Lettre d’un gendarme au Ministre

CHAT-humour

Cette lettre a été adressée au Ministre Sarkozy alors que ce dernier était candidat à l’élection présidentielle. Ce dont se plaint notre camarade est toujours d’actualité et rien ne semble avoir changé malgré la décennie passée.

 

Ce courrier est un peu long mais nous avons voulu vous le soumettre car ce camarade dit tout haut ce que beaucoup pensent tout bas encore aujourd’hui :

 

 

Monsieur le ministre et candidat à l’élection présidentielle,

Je suis militaire dans une brigade territoriale de proximité dans le LOT (93ème département sur l’échelle de la délinquance /96).

J’écoute avec intérêt les débats et les différents meetings de chacun des candidats.
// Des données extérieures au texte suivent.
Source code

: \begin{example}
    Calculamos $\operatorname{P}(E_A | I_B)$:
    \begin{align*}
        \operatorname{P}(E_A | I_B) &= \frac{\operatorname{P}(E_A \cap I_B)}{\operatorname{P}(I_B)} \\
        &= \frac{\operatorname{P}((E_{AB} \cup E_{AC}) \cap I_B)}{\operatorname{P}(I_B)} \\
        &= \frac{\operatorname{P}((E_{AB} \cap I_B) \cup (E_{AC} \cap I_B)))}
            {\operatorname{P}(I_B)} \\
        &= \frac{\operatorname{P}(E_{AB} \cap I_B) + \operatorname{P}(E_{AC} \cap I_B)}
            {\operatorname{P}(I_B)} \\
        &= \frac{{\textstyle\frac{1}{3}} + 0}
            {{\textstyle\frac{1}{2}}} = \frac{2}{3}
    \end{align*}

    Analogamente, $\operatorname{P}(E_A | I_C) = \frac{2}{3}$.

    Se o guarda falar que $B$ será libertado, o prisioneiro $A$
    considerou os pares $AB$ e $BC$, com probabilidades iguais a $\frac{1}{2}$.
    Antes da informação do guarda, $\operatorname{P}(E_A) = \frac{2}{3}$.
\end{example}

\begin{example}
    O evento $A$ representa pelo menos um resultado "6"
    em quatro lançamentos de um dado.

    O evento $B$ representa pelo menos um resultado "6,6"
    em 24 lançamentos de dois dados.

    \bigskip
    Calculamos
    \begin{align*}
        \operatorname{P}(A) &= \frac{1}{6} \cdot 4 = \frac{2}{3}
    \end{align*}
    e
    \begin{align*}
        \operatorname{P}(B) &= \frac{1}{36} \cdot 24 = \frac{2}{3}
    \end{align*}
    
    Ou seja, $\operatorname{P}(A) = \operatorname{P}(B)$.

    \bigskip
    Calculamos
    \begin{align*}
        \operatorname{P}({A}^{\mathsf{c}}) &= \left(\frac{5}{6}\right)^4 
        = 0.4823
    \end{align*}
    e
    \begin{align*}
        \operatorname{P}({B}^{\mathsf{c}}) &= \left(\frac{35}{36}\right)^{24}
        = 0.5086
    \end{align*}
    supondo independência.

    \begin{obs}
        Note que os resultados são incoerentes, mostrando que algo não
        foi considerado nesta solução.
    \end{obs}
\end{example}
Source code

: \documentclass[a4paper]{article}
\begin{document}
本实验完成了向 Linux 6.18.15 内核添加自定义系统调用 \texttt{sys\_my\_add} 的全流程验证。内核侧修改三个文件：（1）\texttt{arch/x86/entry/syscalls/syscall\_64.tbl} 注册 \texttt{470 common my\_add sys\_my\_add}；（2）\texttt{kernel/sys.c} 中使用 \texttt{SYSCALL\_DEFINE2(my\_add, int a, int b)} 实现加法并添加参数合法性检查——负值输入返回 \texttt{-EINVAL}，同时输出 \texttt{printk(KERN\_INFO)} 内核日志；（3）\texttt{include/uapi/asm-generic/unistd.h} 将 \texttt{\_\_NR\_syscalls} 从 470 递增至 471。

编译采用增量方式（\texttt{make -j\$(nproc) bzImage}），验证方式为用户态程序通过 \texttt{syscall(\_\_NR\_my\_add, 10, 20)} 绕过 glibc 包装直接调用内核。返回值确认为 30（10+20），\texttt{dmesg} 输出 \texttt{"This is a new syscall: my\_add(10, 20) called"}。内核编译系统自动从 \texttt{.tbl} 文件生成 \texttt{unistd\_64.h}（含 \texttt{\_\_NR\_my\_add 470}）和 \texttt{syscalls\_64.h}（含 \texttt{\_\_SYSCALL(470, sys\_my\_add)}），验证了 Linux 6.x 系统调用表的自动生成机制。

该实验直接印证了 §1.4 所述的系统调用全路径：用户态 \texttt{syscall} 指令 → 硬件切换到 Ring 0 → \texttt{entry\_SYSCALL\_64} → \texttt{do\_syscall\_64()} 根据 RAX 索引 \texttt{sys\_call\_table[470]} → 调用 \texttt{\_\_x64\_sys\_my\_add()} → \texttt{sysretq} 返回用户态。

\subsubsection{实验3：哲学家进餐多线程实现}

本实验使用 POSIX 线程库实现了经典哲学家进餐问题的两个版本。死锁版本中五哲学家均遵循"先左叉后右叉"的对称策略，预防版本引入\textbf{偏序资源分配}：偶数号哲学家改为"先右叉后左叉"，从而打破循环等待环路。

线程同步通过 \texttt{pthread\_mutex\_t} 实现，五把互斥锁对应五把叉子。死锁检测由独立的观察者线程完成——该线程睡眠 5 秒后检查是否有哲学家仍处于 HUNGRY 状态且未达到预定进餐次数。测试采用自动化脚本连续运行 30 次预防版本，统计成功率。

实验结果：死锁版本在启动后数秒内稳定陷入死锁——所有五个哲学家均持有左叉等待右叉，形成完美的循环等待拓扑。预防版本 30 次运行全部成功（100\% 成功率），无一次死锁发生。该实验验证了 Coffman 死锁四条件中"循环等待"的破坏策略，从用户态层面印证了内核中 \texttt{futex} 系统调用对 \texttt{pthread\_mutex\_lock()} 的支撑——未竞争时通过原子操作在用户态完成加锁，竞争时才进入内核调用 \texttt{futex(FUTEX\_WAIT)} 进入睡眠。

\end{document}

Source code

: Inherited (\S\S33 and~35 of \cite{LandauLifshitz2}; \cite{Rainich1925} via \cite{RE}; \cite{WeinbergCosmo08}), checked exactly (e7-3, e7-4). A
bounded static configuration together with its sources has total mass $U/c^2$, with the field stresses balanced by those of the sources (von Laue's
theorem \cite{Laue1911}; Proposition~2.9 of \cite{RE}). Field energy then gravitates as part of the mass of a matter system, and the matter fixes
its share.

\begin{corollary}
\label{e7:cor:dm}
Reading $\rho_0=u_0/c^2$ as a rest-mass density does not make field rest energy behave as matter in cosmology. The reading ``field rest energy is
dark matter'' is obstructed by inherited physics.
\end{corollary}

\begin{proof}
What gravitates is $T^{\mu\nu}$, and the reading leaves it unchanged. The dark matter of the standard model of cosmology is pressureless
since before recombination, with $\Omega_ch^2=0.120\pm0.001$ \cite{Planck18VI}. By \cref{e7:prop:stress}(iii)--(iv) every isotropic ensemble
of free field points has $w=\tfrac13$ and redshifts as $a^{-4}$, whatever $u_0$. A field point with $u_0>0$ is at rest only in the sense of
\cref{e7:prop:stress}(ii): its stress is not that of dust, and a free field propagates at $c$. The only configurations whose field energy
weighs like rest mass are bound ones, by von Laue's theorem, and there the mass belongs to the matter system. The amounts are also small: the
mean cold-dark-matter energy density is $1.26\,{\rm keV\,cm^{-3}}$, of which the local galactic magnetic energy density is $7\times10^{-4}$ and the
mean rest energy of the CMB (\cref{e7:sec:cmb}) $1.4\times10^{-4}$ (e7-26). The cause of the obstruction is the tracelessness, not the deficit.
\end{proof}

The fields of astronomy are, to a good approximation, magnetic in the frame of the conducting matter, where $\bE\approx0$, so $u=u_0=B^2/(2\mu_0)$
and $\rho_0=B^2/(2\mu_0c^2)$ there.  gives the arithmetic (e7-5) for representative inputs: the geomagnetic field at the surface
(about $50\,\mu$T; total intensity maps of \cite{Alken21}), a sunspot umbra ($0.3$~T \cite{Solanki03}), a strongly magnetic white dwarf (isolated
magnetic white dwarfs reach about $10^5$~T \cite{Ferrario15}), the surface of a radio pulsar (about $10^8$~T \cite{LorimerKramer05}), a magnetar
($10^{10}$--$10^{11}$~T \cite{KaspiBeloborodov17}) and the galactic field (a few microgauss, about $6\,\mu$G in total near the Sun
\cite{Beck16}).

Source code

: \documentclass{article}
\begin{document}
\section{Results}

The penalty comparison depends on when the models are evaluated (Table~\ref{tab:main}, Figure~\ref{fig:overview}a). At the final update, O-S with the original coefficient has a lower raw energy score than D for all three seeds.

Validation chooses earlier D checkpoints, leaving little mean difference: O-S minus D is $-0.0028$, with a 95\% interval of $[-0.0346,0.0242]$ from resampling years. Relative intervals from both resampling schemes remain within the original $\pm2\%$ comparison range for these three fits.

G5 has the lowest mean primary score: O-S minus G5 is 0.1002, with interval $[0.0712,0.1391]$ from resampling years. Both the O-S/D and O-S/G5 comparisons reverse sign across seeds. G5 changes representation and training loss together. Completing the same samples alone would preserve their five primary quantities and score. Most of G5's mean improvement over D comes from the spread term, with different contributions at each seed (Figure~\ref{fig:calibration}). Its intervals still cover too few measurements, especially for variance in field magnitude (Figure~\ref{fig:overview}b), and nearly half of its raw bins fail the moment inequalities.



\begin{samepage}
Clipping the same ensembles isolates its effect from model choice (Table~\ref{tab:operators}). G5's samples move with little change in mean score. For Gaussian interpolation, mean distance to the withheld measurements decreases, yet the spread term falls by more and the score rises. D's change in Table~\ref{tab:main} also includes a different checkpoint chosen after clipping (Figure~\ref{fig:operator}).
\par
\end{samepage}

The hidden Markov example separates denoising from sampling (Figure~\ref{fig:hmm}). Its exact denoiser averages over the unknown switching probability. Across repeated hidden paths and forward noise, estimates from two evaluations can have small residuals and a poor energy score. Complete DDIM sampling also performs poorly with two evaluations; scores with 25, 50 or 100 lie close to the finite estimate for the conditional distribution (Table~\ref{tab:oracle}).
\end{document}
J’ai récemment lu que, lors d’un discours que vous avez prononcé le 27 novembre 2006 à ELANCOURT, vous envisagiez d’améliorer notre quotidien en matière de logement, de garde d’enfants et de pouvoir d’achat, en laissant entendre qu’en échange l’horaire de travail devrait être allongé.

Je suis stupéfait par ces propos. La gauche a crée la société des 35 heures (surement la plus grosse « connerie » de la Vème République). Nous sommes loin d’être dans ce cadre puisqu’une semaine ordinaire se compose d’un minimum de 43 heures effectives et 29 heures en régime d’astreinte. Je précise bien c’est un MINIMUM.

Les régimes d’astreinte de 24 heures sont variables selon les semaines.Pour ce qui est des heures effectives, vous connaissez peut-être un peu notre travail, c’est l’évènement qui commande.

Un événement pris en fin de journée, proche de l’heure de débauche, sera géré jusqu’à son terme et pourra nous engager jusque tard dans la nuit, sans récupération, sans relève et sans indemnité. Nous ne fonctionnons pas comme la Police. Nous ne sommes pas comptable de nos heures.

Oui mais dans cette société, polluée par le social, je revendique quand même le droit d’avoir une vie privée après mon travail et une vie de famille. J’estime avoir le droit d’éduquer mes enfants. Avec les régimes d’astreinte nous ne jouissons que de 18 soirées de libre par mois. Je voudrais avoir le droit d’en profiter.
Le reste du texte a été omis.